In particular, good control at low exhaust gas recirculation flow rates is a challenge because of the relationship between the controllable signal sent to the valve and the actual flow through the valve. In one particular system, a vacuum signal is sent to a vacuum actuated valve. The vacuum actuated valve mechanically converts the vacuum signal to a valve pintle position through a spring and diaphragm assembly. The valve pintle then defines the flow area and thus the flow rate of exhaust gasses through the valve and into the engine. Because the pintle is designed to resist sticking and deposit coating, the flow to position characteristics are such that at low openings, a small change in valve position creates a large change in flow. In addition, at high openings, a large change in valve position creates a small change in flow. These relationships cause a high mechanical gain in the feedback control system at low openings.

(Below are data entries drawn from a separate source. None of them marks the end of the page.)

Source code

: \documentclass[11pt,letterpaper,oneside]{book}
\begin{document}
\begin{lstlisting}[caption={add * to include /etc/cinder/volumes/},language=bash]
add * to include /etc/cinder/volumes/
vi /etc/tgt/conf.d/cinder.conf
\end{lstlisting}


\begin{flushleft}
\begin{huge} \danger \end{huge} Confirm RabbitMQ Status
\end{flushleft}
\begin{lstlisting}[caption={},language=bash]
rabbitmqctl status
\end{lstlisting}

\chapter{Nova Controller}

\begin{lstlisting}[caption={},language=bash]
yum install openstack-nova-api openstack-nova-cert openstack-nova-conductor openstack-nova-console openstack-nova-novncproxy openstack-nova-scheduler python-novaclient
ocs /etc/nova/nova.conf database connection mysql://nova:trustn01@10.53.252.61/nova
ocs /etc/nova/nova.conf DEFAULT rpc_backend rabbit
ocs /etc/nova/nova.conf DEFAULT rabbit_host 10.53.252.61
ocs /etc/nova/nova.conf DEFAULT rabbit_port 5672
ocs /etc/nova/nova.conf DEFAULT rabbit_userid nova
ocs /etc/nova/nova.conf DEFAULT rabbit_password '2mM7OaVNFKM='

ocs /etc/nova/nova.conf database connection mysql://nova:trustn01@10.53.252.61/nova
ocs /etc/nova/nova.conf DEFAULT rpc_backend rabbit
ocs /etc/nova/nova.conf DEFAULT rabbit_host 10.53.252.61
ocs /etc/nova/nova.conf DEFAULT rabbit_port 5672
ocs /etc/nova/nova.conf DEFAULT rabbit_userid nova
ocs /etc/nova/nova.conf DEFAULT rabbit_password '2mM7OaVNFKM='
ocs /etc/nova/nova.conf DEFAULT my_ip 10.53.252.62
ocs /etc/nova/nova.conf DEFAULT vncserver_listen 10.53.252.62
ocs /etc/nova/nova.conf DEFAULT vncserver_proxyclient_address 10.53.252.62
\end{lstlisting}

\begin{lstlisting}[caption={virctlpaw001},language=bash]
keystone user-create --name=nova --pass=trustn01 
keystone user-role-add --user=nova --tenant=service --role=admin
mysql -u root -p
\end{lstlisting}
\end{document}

Further, when high gains are coupled with sensors that have delays, with low vacuum command resolution, or with low vacuum command repeatability, all of which are typical in EGR control systems, the result is poor control.
One method of eliminating the problems of poor control at low opening areas is to calibrate the command so that low EGR flow rates are not commanded. This eliminates the control problem by disallowing operating in a certain flow rate region. Another method of improving control of low flow rates would be to increase vacuum control resolution, vacuum control repeatability and sensor bandwidth. This would allow the control system to more accurately maintain a desired low flow rate despite the high gain between control vacuum and EGR flow rate.
The inventors herein have recognized numerous disadvantages with the above approaches. A disadvantage with removing commands of low flow rates is that this eliminates the benefit for which the EGR system is installed on an engine. In other words, there is both a fuel economy and regulated emission benefit for using low flow rates of EGR in certain engine operation regions. A disadvantage with increasing vacuum control resolution, vacuum control repeatability, or sensor bandwidth is that this generally adds cost and is unacceptable.